Not sure if this is relevant (if it isn't, I'd be very appreciative if someone who knows that would tell me), but I've found that the second time around, nsHttpChannel::Connect() is calling nsHttpChannel::CheckCache() which is setting mCachedContentIsValid to false because VALIDATE_ALWAYS is set in mLoadFlags (because loadPolicy == "always"? Where is that set? That seems to come from nsXULAtoms::validate, and the only place I can find "validate" set is in xpfe/browser/resources/content/navigator.xul. But those all have it set to "never"). havin mCachedContentIsValid be false then causes nsHttpChannel::Connect() to go to the net for the file. That second time around is the time we do the GET without the referer, which then causes the server (in certain cases) to send back an error instead of the image we saw before.
Could someone change the URL on this bug to http://www.sharding.org/outgoing/temp/testim.html ? I think that more accurately demonstrates the problem that has been discussed in the bulk of this bug. I don't have permission to change it. (Also note that it should *not* point directly to the image -- you have to go to that page and click the link from there to see the behavior in question)
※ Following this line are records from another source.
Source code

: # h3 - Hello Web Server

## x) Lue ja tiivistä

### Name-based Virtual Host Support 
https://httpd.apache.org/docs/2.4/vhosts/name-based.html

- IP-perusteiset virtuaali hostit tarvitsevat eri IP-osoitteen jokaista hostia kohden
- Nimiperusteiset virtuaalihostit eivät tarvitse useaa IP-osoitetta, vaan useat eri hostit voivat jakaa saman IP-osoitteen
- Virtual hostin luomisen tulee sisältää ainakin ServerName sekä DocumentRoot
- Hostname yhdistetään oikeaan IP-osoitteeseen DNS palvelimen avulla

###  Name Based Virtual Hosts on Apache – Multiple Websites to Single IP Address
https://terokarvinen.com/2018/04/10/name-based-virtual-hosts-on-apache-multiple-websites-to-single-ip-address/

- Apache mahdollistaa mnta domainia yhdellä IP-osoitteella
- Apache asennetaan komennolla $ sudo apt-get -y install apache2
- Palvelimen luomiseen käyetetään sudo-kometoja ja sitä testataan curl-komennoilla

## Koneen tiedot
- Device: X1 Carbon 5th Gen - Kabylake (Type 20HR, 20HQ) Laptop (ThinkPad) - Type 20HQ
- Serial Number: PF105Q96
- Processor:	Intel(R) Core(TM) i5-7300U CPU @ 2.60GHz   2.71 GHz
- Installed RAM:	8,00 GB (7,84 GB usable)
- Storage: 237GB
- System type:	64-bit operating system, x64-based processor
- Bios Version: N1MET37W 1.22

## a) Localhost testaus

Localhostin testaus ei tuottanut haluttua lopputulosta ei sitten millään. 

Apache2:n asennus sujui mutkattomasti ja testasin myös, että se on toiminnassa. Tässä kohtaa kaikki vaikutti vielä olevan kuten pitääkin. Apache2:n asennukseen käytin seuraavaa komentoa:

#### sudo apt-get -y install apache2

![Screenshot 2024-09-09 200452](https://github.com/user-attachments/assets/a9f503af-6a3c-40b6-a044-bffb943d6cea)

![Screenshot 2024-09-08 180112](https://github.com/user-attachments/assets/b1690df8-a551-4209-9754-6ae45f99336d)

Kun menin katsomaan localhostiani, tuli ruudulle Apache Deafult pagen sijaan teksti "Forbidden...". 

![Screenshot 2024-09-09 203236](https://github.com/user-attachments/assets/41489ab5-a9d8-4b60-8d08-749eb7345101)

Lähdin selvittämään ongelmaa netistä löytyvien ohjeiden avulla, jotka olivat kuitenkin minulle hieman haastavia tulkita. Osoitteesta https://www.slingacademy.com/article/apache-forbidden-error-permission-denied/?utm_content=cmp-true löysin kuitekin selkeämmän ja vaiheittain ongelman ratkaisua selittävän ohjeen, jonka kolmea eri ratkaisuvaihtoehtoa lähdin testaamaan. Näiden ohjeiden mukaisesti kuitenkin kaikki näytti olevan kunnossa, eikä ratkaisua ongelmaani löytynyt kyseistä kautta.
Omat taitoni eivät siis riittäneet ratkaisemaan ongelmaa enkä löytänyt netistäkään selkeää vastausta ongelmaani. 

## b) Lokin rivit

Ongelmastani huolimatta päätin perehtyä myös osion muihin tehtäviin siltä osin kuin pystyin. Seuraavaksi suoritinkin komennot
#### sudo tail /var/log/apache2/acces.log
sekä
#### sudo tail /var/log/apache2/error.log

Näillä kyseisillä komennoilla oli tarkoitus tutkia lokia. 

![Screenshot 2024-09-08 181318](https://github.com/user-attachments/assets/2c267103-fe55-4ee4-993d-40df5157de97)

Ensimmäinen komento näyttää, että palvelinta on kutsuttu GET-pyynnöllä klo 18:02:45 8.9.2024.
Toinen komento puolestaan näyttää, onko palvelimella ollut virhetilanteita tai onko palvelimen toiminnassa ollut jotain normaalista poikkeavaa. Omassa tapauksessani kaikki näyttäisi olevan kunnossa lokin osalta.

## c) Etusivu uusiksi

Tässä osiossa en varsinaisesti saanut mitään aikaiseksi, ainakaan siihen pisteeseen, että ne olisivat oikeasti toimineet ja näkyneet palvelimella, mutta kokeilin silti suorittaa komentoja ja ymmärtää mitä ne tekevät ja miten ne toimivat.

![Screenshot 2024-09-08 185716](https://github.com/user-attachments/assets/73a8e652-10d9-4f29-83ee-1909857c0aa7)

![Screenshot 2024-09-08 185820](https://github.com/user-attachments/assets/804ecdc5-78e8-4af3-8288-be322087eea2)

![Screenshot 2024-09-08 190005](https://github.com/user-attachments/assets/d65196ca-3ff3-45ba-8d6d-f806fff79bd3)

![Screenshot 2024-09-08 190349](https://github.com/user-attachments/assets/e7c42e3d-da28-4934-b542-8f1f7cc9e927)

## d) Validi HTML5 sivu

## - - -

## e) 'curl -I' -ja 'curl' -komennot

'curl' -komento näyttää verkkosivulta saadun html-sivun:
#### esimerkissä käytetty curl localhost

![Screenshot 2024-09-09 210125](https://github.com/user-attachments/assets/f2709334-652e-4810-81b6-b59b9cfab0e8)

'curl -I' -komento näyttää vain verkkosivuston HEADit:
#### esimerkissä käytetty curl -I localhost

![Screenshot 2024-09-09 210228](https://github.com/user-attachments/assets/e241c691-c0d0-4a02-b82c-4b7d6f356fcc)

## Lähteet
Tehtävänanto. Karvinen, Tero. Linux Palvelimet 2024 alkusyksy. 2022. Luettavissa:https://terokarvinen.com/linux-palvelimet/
Ok, I changed the URL. Also, here's a way to reproduce with this particular link: 1) Go to http://www.sharding.org/outgoing/temp/testim.html 2) Click on the Link 3) If you see the image, click shift-reload until you see the bug. Expected results: We see the image every time. Actual results: We sometimes see the URL of the image instead of the image.
I just installed mozilla rc2 (latest version available today), and had this same problem. Anyway, i remember someone mention that when using mod_rewrite (usually thats how these images are protected, and for some reason mozilla is having problems with them) on apache, mod_rewrite sends some different headers or confirmation codes. i have no idea what the header differences are, but guess that'll be a starting point. Maybe mozilla gets confused once in a while. although this problem doesn't seem to happen all the time... just on background images, initially. (i'm on a win_xp/intel machine)
*** Bug 121084 has been marked as a duplicate of this bug. ***
Blocks: 151432, 153633
See discussion from duplicate bug 121084 on this issue - quite informative. Added blocks and keywords and Target Milestone from bug 121084. CCing Darin. Should component be changed to Networking: HTTP as per other bug?
Target Milestone: Future → mozilla1.1beta
*** This bug has been marked as a duplicate of 121084 ***
No longer blocks: 151432, 153633
Status: NEW → RESOLVED
Closed: 23 years ago
Resolution: --- → DUPLICATE
Guillaume: Hopefully this is okay with you. (See bug 121084 comment 81 and bug 121084 comment 83.)
No problem with me on putting this as a dupe of bug 121084. The "cache: Images requested twice" description make it look a lot like what I described in comment #6. BTW, Those who voted for this bug are welcomed to vote for bug 121084 instead.